Simplified cross sectional image of a dome-and-keel. The tonalite-trondhjemite-granodiorite (TTG) domes are shown in orange, with green mafic and ultramafic layers wrapped around them

===Structure===
The structural pattern within the region shows a series of anticlines and synclines that plunge towards the core of the belt. Synclines are the dominant folding structure within the region. However, there is a major anticline, called the Onverwacht Anticline, located in the central portion of the BGB. Granite-greenstone terrains are characterized by broad domiform TTG bodies underlying tight synclinal basalts and komatiites. This common structure associated with greenstone belts is called a 'dome-and-keel' structure (shown to the right). The formation of this particular structure is not yet fully understood but there are numerous models that attempt to explain it as well as the overall evolution of the greenstone belt.

==Models==
The tectonic evolution of the BGB is a common source of controversy within the scientific community. Being a well-preserved piece of old continental crust, the observed kinematics, structures and mineralogy within the BGB have been well studied. Although the area is well studied, the understanding as to how these structures came to be is still uncertain. Numerous models, derived from geologic modeling, have been generated in an attempt to piece together the extensive tectonic evolution of the BGB. The following sections are a limited representation of current models which provide possible explanations for the formation of the BGB.

===Accretion===
This model functions under the assumption that Archean tectonics were similar to present day plate tectonics. It claims the BGB is a result of multiple events involving a subduction-like environment followed by arc processes causing arc amalgamation. In this setting, terrains converge onto an immobile craton and reflect sequential stacking. This accretion-like convergent process is thought to have occurred ~3.23 Ga. Some interpretations of this model involve the presence of oceanic crust originating from subduction accretion of crust in a collision arc setting. Other interpretations involving accretion present tectonic amalgamation and suturing of pre-existing bodies to form a larger continental block.
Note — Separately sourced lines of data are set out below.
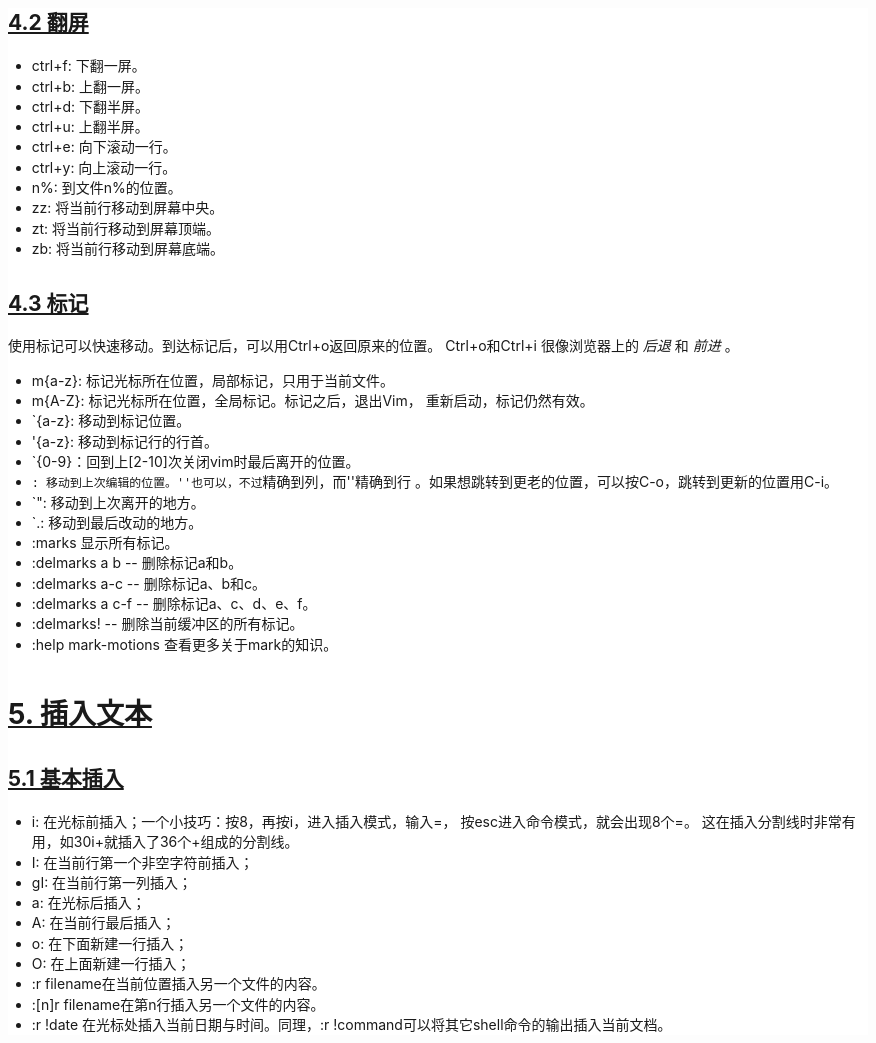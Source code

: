 ## [4.2 翻屏](https://www.cnblogs.com/jiqingwu/archive/2012/06/14/vim_notes.html#id65)

-   ctrl+f: 下翻一屏。
-   ctrl+b: 上翻一屏。
-   ctrl+d: 下翻半屏。
-   ctrl+u: 上翻半屏。
-   ctrl+e: 向下滚动一行。
-   ctrl+y: 向上滚动一行。
-   n%: 到文件n%的位置。
-   zz: 将当前行移动到屏幕中央。
-   zt: 将当前行移动到屏幕顶端。
-   zb: 将当前行移动到屏幕底端。

## [4.3 标记](https://www.cnblogs.com/jiqingwu/archive/2012/06/14/vim_notes.html#id66)

使用标记可以快速移动。到达标记后，可以用Ctrl+o返回原来的位置。 Ctrl+o和Ctrl+i 很像浏览器上的 _后退_ 和 _前进_ 。

-   m{a-z}: 标记光标所在位置，局部标记，只用于当前文件。
-   m{A-Z}: 标记光标所在位置，全局标记。标记之后，退出Vim， 重新启动，标记仍然有效。
-   `{a-z}: 移动到标记位置。
-   '{a-z}: 移动到标记行的行首。
-   `{0-9}：回到上[2-10]次关闭vim时最后离开的位置。
-   ``: 移动到上次编辑的位置。''也可以，不过``精确到列，而''精确到行 。如果想跳转到更老的位置，可以按C-o，跳转到更新的位置用C-i。
-   `": 移动到上次离开的地方。
-   `.: 移动到最后改动的地方。
-   :marks 显示所有标记。
-   :delmarks a b -- 删除标记a和b。
-   :delmarks a-c -- 删除标记a、b和c。
-   :delmarks a c-f -- 删除标记a、c、d、e、f。
-   :delmarks! -- 删除当前缓冲区的所有标记。
-   :help mark-motions 查看更多关于mark的知识。

# [5. 插入文本](https://www.cnblogs.com/jiqingwu/archive/2012/06/14/vim_notes.html#id67)

## [5.1 基本插入](https://www.cnblogs.com/jiqingwu/archive/2012/06/14/vim_notes.html#id68)

-   i: 在光标前插入；一个小技巧：按8，再按i，进入插入模式，输入=， 按esc进入命令模式，就会出现8个=。 这在插入分割线时非常有用，如30i+<esc>就插入了36个+组成的分割线。
-   I: 在当前行第一个非空字符前插入；
-   gI: 在当前行第一列插入；
-   a: 在光标后插入；
-   A: 在当前行最后插入；
-   o: 在下面新建一行插入；
-   O: 在上面新建一行插入；
-   :r filename在当前位置插入另一个文件的内容。
-   :[n]r filename在第n行插入另一个文件的内容。
-   :r !date 在光标处插入当前日期与时间。同理，:r !command可以将其它shell命令的输出插入当前文档。
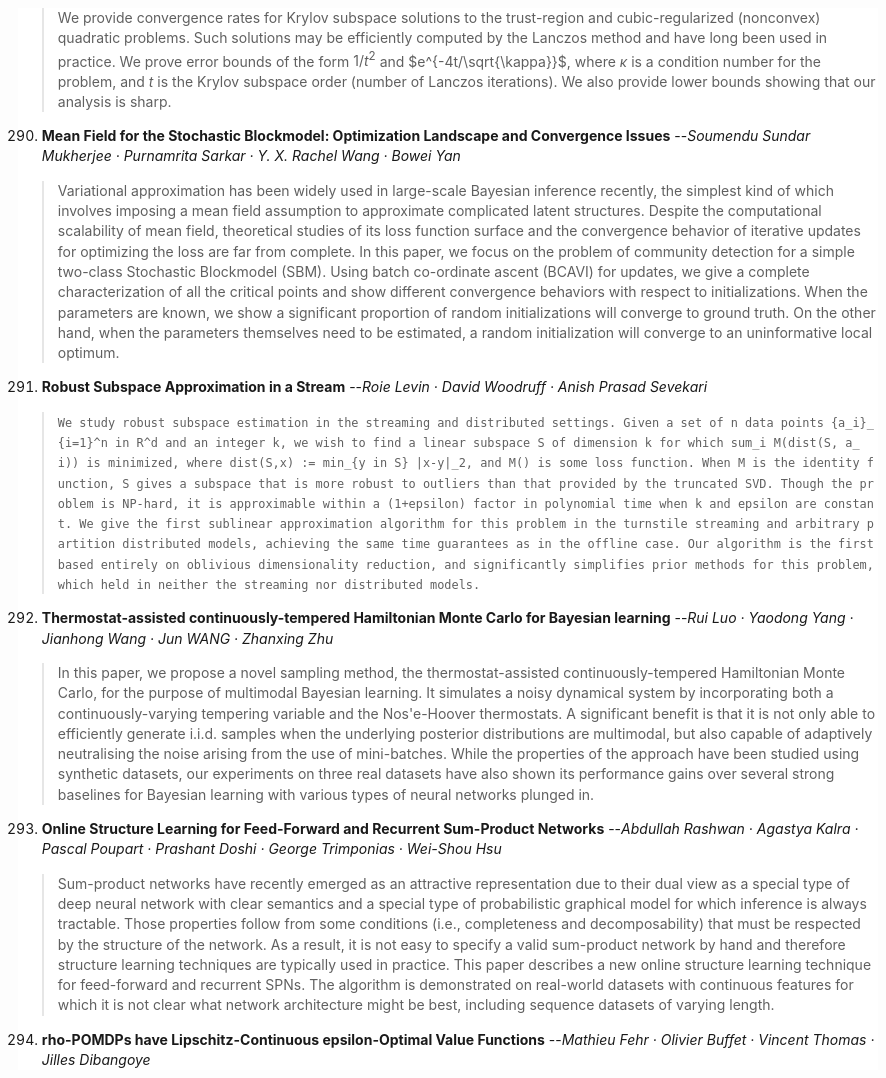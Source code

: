  > We provide convergence rates for Krylov subspace solutions to the trust-region and cubic-regularized (nonconvex) quadratic problems. Such solutions may be efficiently computed by the Lanczos method and have long been used in practice. We prove error bounds of the form $1/t^2$ and $e^{-4t/\sqrt{\kappa}}$, where $\kappa$ is a condition number for the problem, and $t$ is the Krylov subspace order (number of Lanczos iterations). We also provide lower bounds showing that our analysis is sharp.
290. **Mean Field for the Stochastic Blockmodel: Optimization Landscape and Convergence Issues** --*Soumendu Sundar Mukherjee &middot; Purnamrita Sarkar &middot; Y. X. Rachel Wang &middot; Bowei Yan*
 > Variational approximation has been widely used in large-scale Bayesian inference recently, the simplest kind of which involves imposing a mean field assumption to approximate complicated latent structures. Despite the computational scalability of mean field, theoretical studies of its loss function surface and the convergence behavior of iterative updates for optimizing the loss are far from complete. In this paper, we focus on the problem of community detection for a simple two-class Stochastic Blockmodel (SBM). Using batch co-ordinate ascent (BCAVI) for updates, we give a complete characterization of all the critical points and show different convergence behaviors with respect to initializations. When the parameters are known, we show a significant proportion of random initializations will converge to ground truth. On the other hand, when the parameters themselves need to be estimated, a random initialization will converge to an uninformative local optimum.
291. **Robust Subspace Approximation in a Stream** --*Roie Levin &middot; David Woodruff &middot; Anish Prasad Sevekari*
 > <pre><code>We study robust subspace estimation in the streaming and distributed settings. Given a set of n data points {a_i}_{i=1}^n in R^d and an integer k, we wish to find a linear subspace S of dimension k for which sum_i M(dist(S, a_i)) is minimized, where dist(S,x) := min_{y in S} |x-y|_2, and M() is some loss function. When M is the identity function, S gives a subspace that is more robust to outliers than that provided by the truncated SVD. Though the problem is NP-hard, it is approximable within a (1+epsilon) factor in polynomial time when k and epsilon are constant. We give the first sublinear approximation algorithm for this problem in the turnstile streaming and arbitrary partition distributed models, achieving the same time guarantees as in the offline case. Our algorithm is the first based entirely on oblivious dimensionality reduction, and significantly simplifies prior methods for this problem, which held in neither the streaming nor distributed models. </code></pre> 
292. **Thermostat-assisted continuously-tempered Hamiltonian Monte Carlo for Bayesian learning** --*Rui Luo &middot; Yaodong Yang &middot; Jianhong Wang &middot; Jun WANG &middot; Zhanxing Zhu*
 > In this paper, we propose a novel sampling method, the thermostat-assisted continuously-tempered Hamiltonian Monte Carlo, for the purpose of multimodal Bayesian learning. It simulates a noisy dynamical system by incorporating both a continuously-varying tempering variable and the Nos\'e-Hoover thermostats. A significant benefit is that it is not only able to efficiently generate i.i.d. samples when the underlying posterior distributions are multimodal, but also capable of adaptively neutralising the noise arising from the use of mini-batches. While the properties of the approach have been studied using synthetic datasets, our experiments on three real datasets have also shown its performance gains over several strong baselines for Bayesian learning with various types of neural networks plunged in.
293. **Online Structure Learning for Feed-Forward and Recurrent Sum-Product Networks** --*Abdullah Rashwan &middot; Agastya Kalra &middot; Pascal Poupart &middot; Prashant Doshi &middot; George Trimponias &middot; Wei-Shou Hsu*
 > Sum-product networks have recently emerged as an attractive representation due to their dual view as a special type of deep neural network with clear semantics and a special type of probabilistic graphical model for which inference is always tractable. Those properties follow from some conditions (i.e., completeness and decomposability) that must be respected by the structure of the network.  As a result, it is not easy to specify a valid sum-product network by hand and therefore structure learning techniques are typically used in practice.  This paper describes a new online structure learning technique for feed-forward and recurrent SPNs. The algorithm is demonstrated on real-world datasets with continuous features for which it is not clear what network architecture might be best, including sequence datasets of varying length.
294. **rho-POMDPs have Lipschitz-Continuous epsilon-Optimal Value Functions** --*Mathieu Fehr &middot; Olivier Buffet &middot; Vincent Thomas &middot; Jilles Dibangoye*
Convective overturn model adapted from Van Kranendonk 2011

===Convective overturn===
Also called "vertical tectonics" because structures move vertically due to gravity-driven instabilities. The deformation that occurs within the greenstone belts represents a dome-and-keel structure or the rise of diapiric plutons. This model provides an explanation for the dome-and-keel structure associated with greenstone belts. When dense basaltic lavas erupt on top of ductile, less dense TTGs they become weighed down by the overburden and squeeze out from areas with less stress. Partial convective overturn is a related idea stating that a thick, dense, cool greenstone cover in the upper crust acts as an insulator to the underlying hot granitic middle crust. Previously metamorphosed dense amphibolites at the base of the overlying greenstone layer sank down into a partially melted granitic middle crust. These sinking greenstones forced the granitic partial melts sideways and upwards, emplacing them into the margins of the belt and later folding them. The greenstone cover allows the granitic layer to remobilize and form the dome structure. This two stage event is dated between 3.26 and 3.22 Ga.

==Importance==
The BGB provides an area that contains some of the oldest known rocks available to study. The importance of this geological setting lies in the ability to study and obtain a better understanding of geologic history. Using information from this area has provided direct geologic evidence on the nature and evolution of the Earth before 3.0 Ga. Evidence of early crust, ocean chemistry, biota and atmosphere can be derived from the BGB. Despite the large quantity and the variable explanations of the models, they are necessary to the development of scientific understanding.